The Vera C. Rubin Observatory
The main component of the Vera C. Rubin Observatory is the Summit Facility currently under construction on Cerro Pachón in Chile. It comprises the 8.4-metre Simonyi Survey Telescope, on which will be mounted the 3.2-gigapixel LSST Camera, together with the Auxiliary Telescope (AuxTel, used for spectrophotometric calibration observations) and various ancillary services. The telescope has a novel, compact design, providing good image quality across a 3.5-degree field of view, plus the ability to move across the sky quickly and take relatively short (~30 second) exposures efficiently, with little time lost to prior stabilisation. Data from the camera will travel from Cerro Pachón to the Base Facility at La Serena, and then on to the US Data Facility (USDF) at SLAC National Accelerator Laboratory. The Observatory has been designed as an end-to-end system, encompassing that journey from the summit all the way to the tools on the astronomer’s laptop with which they will analyse the final data products.
(Credit: Rubin Obs/NSF/AURA)
The Legacy Survey of Space and Time
For the first decade of its operational lifetime, the Rubin Observatory will conduct the Legacy Survey of Space and Time (LSST). The survey has four main science themes:
Probing data energy and dark matter
Taking an inventory of the solar system
Exploring the transient optical sky
Mapping the Milky Way
Those high-level goals drove the development of a design for the Observatory and the ten-year survey it will undertake, as described in the LSST overview paper by Ivezic et al (2008, arxiv:0805.2366). While some details of the survey specification remain to be optimised, its basic plan remains as outlined in that paper, notably:
~90% of the observing time will be devoted to the Wide-Fast-Deep (WFD) Survey, covering ~18,000 square degrees of the southern sky, with each field receiving ~800 visits (back-to-back pairs of 15 second exposures) distributed over the u, g, r, i, z and y bands. The predicted 5 sigma point source depths of the WFD data in each band is as follows:
single visit depth: u = 23.9, g = 25.0, r = 24.7, i = 24.0, z = 23.3 and y = 22.1
10-year stacked depth: u = 26.1, g = 27.4, r = 27.5, i = 26.8, z = 26.1 and y = 24.9
The remaining ~10% of the observing time will be divided amongst smaller programmes requiring different observing strategies, such as the Deep Drilling Field (DDF) programme, where selected fields will be observed much more frequently than in the WFD survey, to produce greater integrated depths and finer temporal sampling. The first four DDFs have already been selected, with more still to be agreed.

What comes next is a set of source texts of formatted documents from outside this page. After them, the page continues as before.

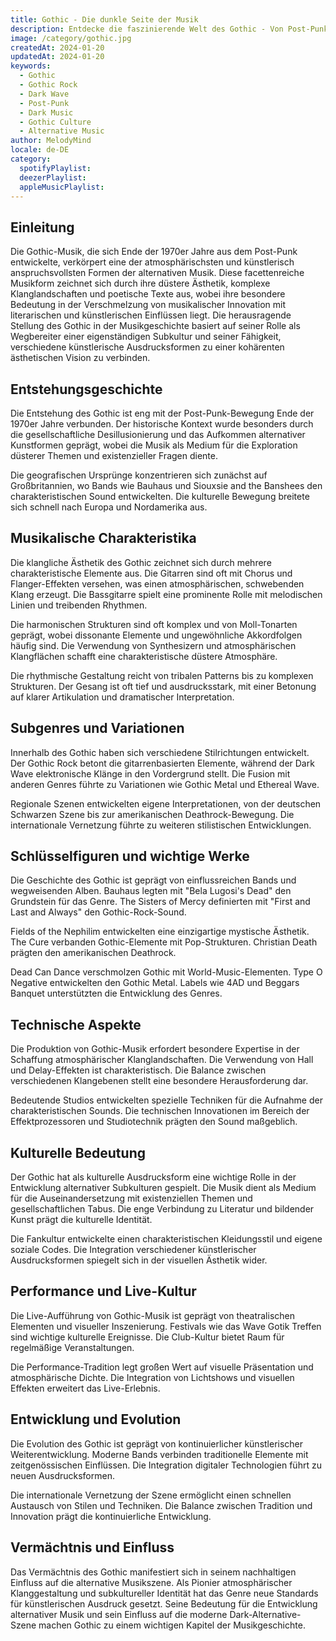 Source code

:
 ```yaml
---
title: Gothic - Die dunkle Seite der Musik
description: Entdecke die faszinierende Welt des Gothic - Von Post-Punk bis zur modernen Düsterkultur
image: /category/gothic.jpg
createdAt: 2024-01-20
updatedAt: 2024-01-20
keywords:
  - Gothic
  - Gothic Rock
  - Dark Wave
  - Post-Punk
  - Dark Music
  - Gothic Culture
  - Alternative Music
author: MelodyMind
locale: de-DE
category:
  spotifyPlaylist: 
  deezerPlaylist: 
  appleMusicPlaylist: 
---
```


## Einleitung

Die Gothic-Musik, die sich Ende der 1970er Jahre aus dem Post-Punk entwickelte, verkörpert eine der atmosphärischsten und künstlerisch anspruchsvollsten Formen der alternativen Musik. Diese facettenreiche Musikform zeichnet sich durch ihre düstere Ästhetik, komplexe Klanglandschaften und poetische Texte aus, wobei ihre besondere Bedeutung in der Verschmelzung von musikalischer Innovation mit literarischen und künstlerischen Einflüssen liegt. Die herausragende Stellung des Gothic in der Musikgeschichte basiert auf seiner Rolle als Wegbereiter einer eigenständigen Subkultur und seiner Fähigkeit, verschiedene künstlerische Ausdrucksformen zu einer kohärenten ästhetischen Vision zu verbinden.

## Entstehungsgeschichte

Die Entstehung des Gothic ist eng mit der Post-Punk-Bewegung Ende der 1970er Jahre verbunden. Der historische Kontext wurde besonders durch die gesellschaftliche Desillusionierung und das Aufkommen alternativer Kunstformen geprägt, wobei die Musik als Medium für die Exploration düsterer Themen und existenzieller Fragen diente.

Die geografischen Ursprünge konzentrieren sich zunächst auf Großbritannien, wo Bands wie Bauhaus und Siouxsie and the Banshees den charakteristischen Sound entwickelten. Die kulturelle Bewegung breitete sich schnell nach Europa und Nordamerika aus.

## Musikalische Charakteristika

Die klangliche Ästhetik des Gothic zeichnet sich durch mehrere charakteristische Elemente aus. Die Gitarren sind oft mit Chorus und Flanger-Effekten versehen, was einen atmosphärischen, schwebenden Klang erzeugt. Die Bassgitarre spielt eine prominente Rolle mit melodischen Linien und treibenden Rhythmen.

Die harmonischen Strukturen sind oft komplex und von Moll-Tonarten geprägt, wobei dissonante Elemente und ungewöhnliche Akkordfolgen häufig sind. Die Verwendung von Synthesizern und atmosphärischen Klangflächen schafft eine charakteristische düstere Atmosphäre.

Die rhythmische Gestaltung reicht von tribalen Patterns bis zu komplexen Strukturen. Der Gesang ist oft tief und ausdrucksstark, mit einer Betonung auf klarer Artikulation und dramatischer Interpretation.

## Subgenres und Variationen

Innerhalb des Gothic haben sich verschiedene Stilrichtungen entwickelt. Der Gothic Rock betont die gitarrenbasierten Elemente, während der Dark Wave elektronische Klänge in den Vordergrund stellt. Die Fusion mit anderen Genres führte zu Variationen wie Gothic Metal und Ethereal Wave.

Regionale Szenen entwickelten eigene Interpretationen, von der deutschen Schwarzen Szene bis zur amerikanischen Deathrock-Bewegung. Die internationale Vernetzung führte zu weiteren stilistischen Entwicklungen.

## Schlüsselfiguren und wichtige Werke

Die Geschichte des Gothic ist geprägt von einflussreichen Bands und wegweisenden Alben. Bauhaus legten mit "Bela Lugosi's Dead" den Grundstein für das Genre. The Sisters of Mercy definierten mit "First and Last and Always" den Gothic-Rock-Sound.

Fields of the Nephilim entwickelten eine einzigartige mystische Ästhetik. The Cure verbanden Gothic-Elemente mit Pop-Strukturen. Christian Death prägten den amerikanischen Deathrock.

Dead Can Dance verschmolzen Gothic mit World-Music-Elementen. Type O Negative entwickelten den Gothic Metal. Labels wie 4AD und Beggars Banquet unterstützten die Entwicklung des Genres.

## Technische Aspekte

Die Produktion von Gothic-Musik erfordert besondere Expertise in der Schaffung atmosphärischer Klanglandschaften. Die Verwendung von Hall und Delay-Effekten ist charakteristisch. Die Balance zwischen verschiedenen Klangebenen stellt eine besondere Herausforderung dar.

Bedeutende Studios entwickelten spezielle Techniken für die Aufnahme der charakteristischen Sounds. Die technischen Innovationen im Bereich der Effektprozessoren und Studiotechnik prägten den Sound maßgeblich.

## Kulturelle Bedeutung

Der Gothic hat als kulturelle Ausdrucksform eine wichtige Rolle in der Entwicklung alternativer Subkulturen gespielt. Die Musik dient als Medium für die Auseinandersetzung mit existenziellen Themen und gesellschaftlichen Tabus. Die enge Verbindung zu Literatur und bildender Kunst prägt die kulturelle Identität.

Die Fankultur entwickelte einen charakteristischen Kleidungsstil und eigene soziale Codes. Die Integration verschiedener künstlerischer Ausdrucksformen spiegelt sich in der visuellen Ästhetik wider.

## Performance und Live-Kultur

Die Live-Aufführung von Gothic-Musik ist geprägt von theatralischen Elementen und visueller Inszenierung. Festivals wie das Wave Gotik Treffen sind wichtige kulturelle Ereignisse. Die Club-Kultur bietet Raum für regelmäßige Veranstaltungen.

Die Performance-Tradition legt großen Wert auf visuelle Präsentation und atmosphärische Dichte. Die Integration von Lichtshows und visuellen Effekten erweitert das Live-Erlebnis.

## Entwicklung und Evolution

Die Evolution des Gothic ist geprägt von kontinuierlicher künstlerischer Weiterentwicklung. Moderne Bands verbinden traditionelle Elemente mit zeitgenössischen Einflüssen. Die Integration digitaler Technologien führt zu neuen Ausdrucksformen.

Die internationale Vernetzung der Szene ermöglicht einen schnellen Austausch von Stilen und Techniken. Die Balance zwischen Tradition und Innovation prägt die kontinuierliche Entwicklung.

## Vermächtnis und Einfluss

Das Vermächtnis des Gothic manifestiert sich in seinem nachhaltigen Einfluss auf die alternative Musikszene. Als Pionier atmosphärischer Klanggestaltung und subkultureller Identität hat das Genre neue Standards für künstlerischen Ausdruck gesetzt. Seine Bedeutung für die Entwicklung alternativer Musik und sein Einfluss auf die moderne Dark-Alternative-Szene machen Gothic zu einem wichtigen Kapitel der Musikgeschichte.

One aspect of the LSST design that is still being optimised is the observing strategy, which will determine how the ~800 visits in each field will be distributed across the ten years of the survey. Different temporal sampling distributions favour different science goals, so detailed analysis of a wide range of simulated survey strategies is being performed, to inform a decision as to how best to trade-off these conflicting preferences. This activity is being coordinated by the Survey Cadence Optimisation Committee, with input from Rubin Observatory staff and the scientific community.
LSST Data Products
There are three broad categories of LSST data product:
Prompt products. These are generated by a Difference Image Analysis pipeline that is run as soon as the images from each visit reaches the USDF. Each image is compared with a reference image of that field in the same band, and alerts are issued to record all celestial objects in that field that are significantly detected to have moved or changed brightness. Alerts will be issued from the USDF within a minute of the closing of the shutter in Chile at the end of the exposure from which they originate, allowing rapid follow-up observations of transient phenomena.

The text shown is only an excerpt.